The man was somewhat of a mentor to me and we had developed a very close relationship over time. He had five children and a few of them ended up becoming my clients, too.
This client was overall healthy for his age but his wife had progressive dementia and her condition was deteriorating quickly. Determined to care for her himself, my client moved from Pennsylvania to Florida, where they had decided to live out the rest of their years together.
He called me one day after moving to Florida and informed me that he had met with a local estate attorney to have some of his estate documents changed. They had discussed opening a trust so that if he predeceased his wife, the IRA would roll over into a trust with their children listed as trustees, since his wife was considered incompetent. If she predeceased him — which we all expected to happen — the IRA would roll over to him, then to the kids. The logic was sound, and as he told me about these changes, I made notes in his file and we moved on. I did not, however, ask him or his estate attorney for copies of these new documents.

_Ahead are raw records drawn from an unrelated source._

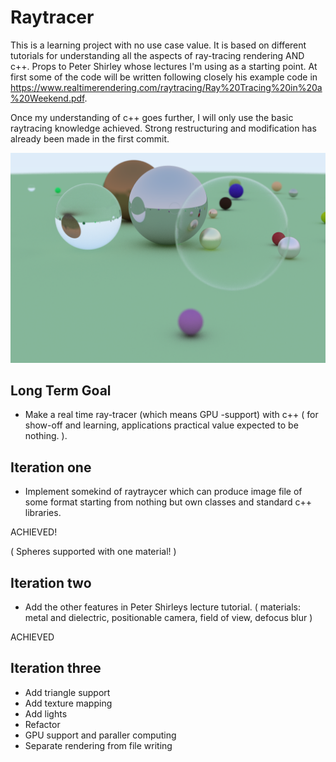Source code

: # Raytracer

This is a learning project with no use case value. It is based on different tutorials for understanding all the aspects of ray-tracing rendering AND c++. Props to Peter Shirley whose lectures I'm using as a starting point. At first some of the code will be written following closely his example code in https://www.realtimerendering.com/raytracing/Ray%20Tracing%20in%20a%20Weekend.pdf. 

Once my understanding of c++ goes further, I will only use the basic raytracing knowledge achieved. Strong restructuring and modification has already been made in the first commit.

![](https://github.com/Ilpolainen/Raytracer/blob/master/Project/Images/bubbleBall.png)

## Long Term Goal

- Make a real time ray-tracer (which means GPU -support) with c++ ( for show-off and learning, applications practical value expected to be nothing. ).

## Iteration one

- Implement somekind of raytraycer which can produce image file of some format starting from nothing but own classes and standard c++ libraries.

ACHIEVED!

( Spheres supported with one material! )

## Iteration two

- Add the other features in Peter Shirleys lecture tutorial. ( materials: metal and dielectric, positionable camera, field of view, defocus blur )

ACHIEVED

## Iteration three

- Add triangle support
- Add texture mapping
- Add lights
- Refactor
- GPU support and paraller computing
- Separate rendering from file writing


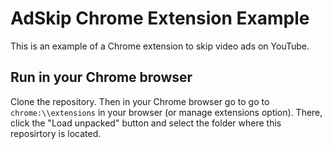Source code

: # AdSkip Chrome Extension Example

This is an example of a Chrome extension to skip video ads on YouTube.

## Run in your Chrome browser

Clone the repository. Then in your Chrome browser go to go to `chrome:\\extensions` in your browser (or manage extensions option). There, click the "Load unpacked" button and select the folder where this reposirtory is located.
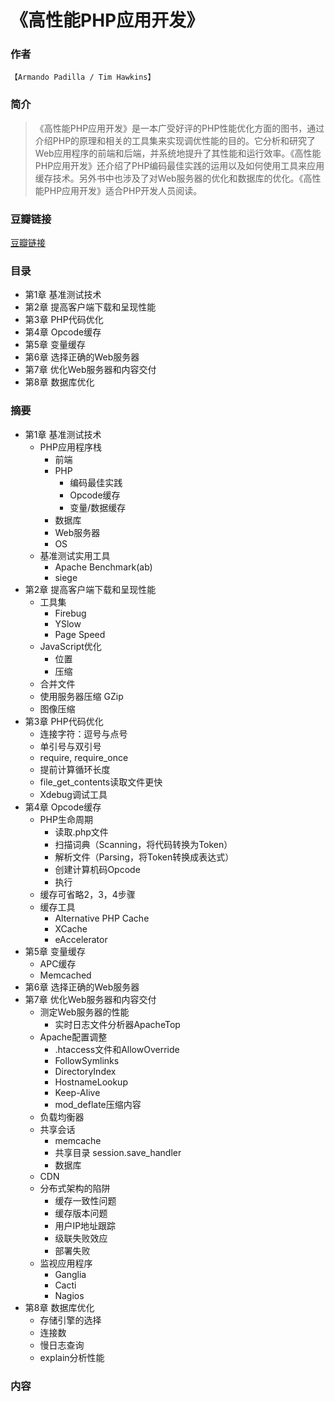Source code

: 《高性能PHP应用开发》
=============================

### 作者
    【Armando Padilla / Tim Hawkins】

### 简介
> 《高性能PHP应用开发》是一本广受好评的PHP性能优化方面的图书，通过介绍PHP的原理和相关的工具集来实现调优性能的目的。它分析和研究了Web应用程序的前端和后端，并系统地提升了其性能和运行效率。《高性能PHP应用开发》还介绍了PHP编码最佳实践的运用以及如何使用工具来应用缓存技术。另外书中也涉及了对Web服务器的优化和数据库的优化。《高性能PHP应用开发》适合PHP开发人员阅读。

### 豆瓣链接
  [豆瓣链接](http://book.douban.com/subject/6902577/)

### 目录
* 第1章 基准测试技术
* 第2章 提高客户端下载和呈现性能
* 第3章 PHP代码优化
* 第4章 Opcode缓存
* 第5章 变量缓存
* 第6章 选择正确的Web服务器
* 第7章 优化Web服务器和内容交付
* 第8章 数据库优化


### 摘要
* 第1章 基准测试技术
  - PHP应用程序栈
    - 前端
    - PHP
      - 编码最佳实践
      - Opcode缓存
      - 变量/数据缓存
    - 数据库
    - Web服务器
    - OS
  - 基准测试实用工具
    - Apache Benchmark(ab)
    - siege
* 第2章 提高客户端下载和呈现性能
  - 工具集
    - Firebug
    - YSlow
    - Page Speed
  - JavaScript优化
    - 位置
    - 压缩
  - 合并文件
  - 使用服务器压缩 GZip
  - 图像压缩
* 第3章 PHP代码优化
  - 连接字符：逗号与点号
  - 单引号与双引号
  - require, require_once
  - 提前计算循环长度
  - file_get_contents读取文件更快
  - Xdebug调试工具
* 第4章 Opcode缓存
  - PHP生命周期
    - 读取.php文件
    - 扫描词典（Scanning，将代码转换为Token）
    - 解析文件（Parsing，将Token转换成表达式）
    - 创建计算机码Opcode
    - 执行
  - 缓存可省略2，3，4步骤
  - 缓存工具
    - Alternative PHP Cache
    - XCache
    - eAccelerator
* 第5章 变量缓存
  - APC缓存
  - Memcached
* 第6章 选择正确的Web服务器
* 第7章 优化Web服务器和内容交付
  - 测定Web服务器的性能
    - 实时日志文件分析器ApacheTop
  - Apache配置调整
    - .htaccess文件和AllowOverride
    - FollowSymlinks
    - DirectoryIndex
    - HostnameLookup
    - Keep-Alive
    - mod_deflate压缩内容
  - 负载均衡器
  - 共享会话
    - memcache
    - 共享目录 session.save_handler
    - 数据库
  - CDN
  - 分布式架构的陷阱
    - 缓存一致性问题
    - 缓存版本问题
    - 用户IP地址跟踪
    - 级联失败效应
    - 部署失败
  - 监视应用程序
    - Ganglia
    - Cacti
    - Nagios
* 第8章 数据库优化
  - 存储引擎的选择
  - 连接数
  - 慢日志查询
  - explain分析性能

### 内容

 
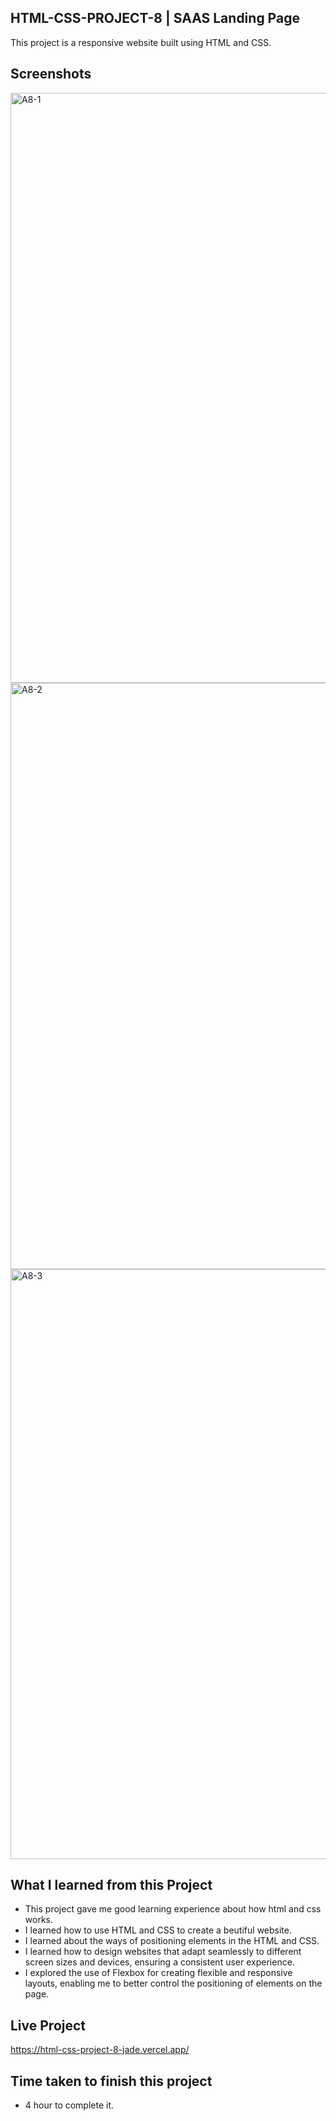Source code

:
## HTML-CSS-PROJECT-8 | SAAS Landing Page

This project is a responsive website built using HTML and CSS.



## Screenshots

<img width="944" alt="A8-1" src="https://github.com/sakshi936/HTML-CSS-PROJECT-8/assets/130241239/8392c6da-847e-4da4-b349-5f70cd48ed98">
<img width="938" alt="A8-2" src="https://github.com/sakshi936/HTML-CSS-PROJECT-8/assets/130241239/f930474b-bcd8-4d79-a390-45c6124708a0">
<img width="944" alt="A8-3" src="https://github.com/sakshi936/HTML-CSS-PROJECT-8/assets/130241239/bf88dd32-f3d1-4261-9e11-a7fd5d09d837">


## What I learned from this Project

-  This project gave me good learning experience about how html and css works. 
- I learned how to use HTML and CSS to create a beutiful website.
- I learned about the ways of positioning elements in the HTML and CSS.
- I learned how to design websites that adapt seamlessly to different screen sizes and devices, ensuring a consistent user experience.
- I explored the use of Flexbox for creating flexible and responsive layouts, enabling me to better control the positioning of elements on the page.

## Live Project 

https://html-css-project-8-jade.vercel.app/

## Time taken to finish this project
- 4 hour to complete it.

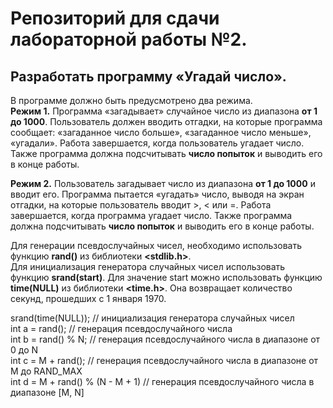 # Репозиторий для сдачи лабораторной работы №2.

## Разработать программу «Угадай число».<br/>
В программе должно быть предусмотрено два режима.<br/>
**Режим 1.** Программа «загадывает» случайное число из диапазона **от 1 до 1000**. Пользователь должен вводить отгадки, на которые программа сообщает: «загаданное число больше», «загаданное число меньше», «угадали». Работа завершается, когда пользователь угадает число. Также программа должна подсчитывать **число попыток** и выводить его в конце работы.<br/>

**Режим 2.** Пользователь загадывает число из диапазона **от 1 до 1000** и вводит его. Программа пытается «угадать» число, выводя на экран отгадки, на которые пользователь вводит >, < или =. Работа завершается, когда программа угадает число. Также программа должна подсчитывать **число попыток** и выводить его в конце работы.<br/>

Для генерации псевдослучайных чисел, необходимо использовать функцию **rand()** из библиотеки **<stdlib.h>**.<br/>
Для инициализация генератора случайных чисел использовать функцию **srand(start)**. Для значение start можно использовать функцию **time(NULL)** из библиотеки **<time.h>**. Она возвращает количество секунд, прошедших с 1 января 1970.<br/>

srand(time(NULL)); // инициализация генератора случайных чисел<br/>
int a = rand(); // генерация псевдослучайного числа<br/>
int b = rand() % N; // генерация псевдослучайного числа в диапазоне от 0 до N<br/>
int c = M + rand(); // генерация псевдослучайного числа в диапазоне от M до RAND_MAX<br/>
int d = M + rand() % (N - M + 1) // генерация псевдослучайного числа в диапазоне [M, N]<br/>
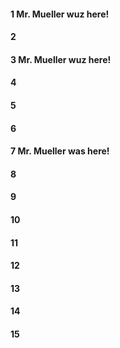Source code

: #### 1 Mr. Mueller wuz here!
#### 2
#### 3 Mr. Mueller wuz here!
#### 4
#### 5
#### 6
#### 7 Mr. Mueller was here!
#### 8
#### 9
#### 10
#### 11
#### 12
#### 13
#### 14
#### 15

A few months later he was found dead in his home in Florida. After the shock subsided, I began looking over his estate plan and realized immediately that the trust he had named as the beneficiary of his large IRA had never actually been signed or executed. The trust instrument did not exist, although it was on record as his main beneficiary.
At this time I worked for a large firm with strict compliance rules, and the firm would only honor the beneficiary form he signed naming the trust. On top of that, the law stated that in the absence of a beneficiary, the IRA would have to be distributed.
For months it seemed like the kids were going to be required to take taxable distributions, which they were not happy about at all. I looked for other options and tried to build a case to present to my compliance and operations team. Finally, with the help of the legal department, we found a loophole that allowed us to revert to the most recent document in which a beneficiary — his wife — did exist. We did a spousal rollover to her name, preserving the IRA and deferring taxable distributions. Of course, her plan named her kids as her beneficiaries, so that was set up correctly for when she passed.
The situation ended well but it was nothing short of a nightmare at the time. If only I had asked for the estate documents from my client or his attorney, I would have realized right away that they weren’t signed and that the trust did not exist. It would have been an easy fix.
Now, I never take a client’s estate planning for granted. Part of our process with new clients is that we insist on getting copies of their latest planning documents and reviewing them with our own eyes, making sure they are accurate and, most importantly, signed. We also don’t make any beneficiary changes unless we are certain of the intent and know that it is being done properly, which requires close communication with all parties involved.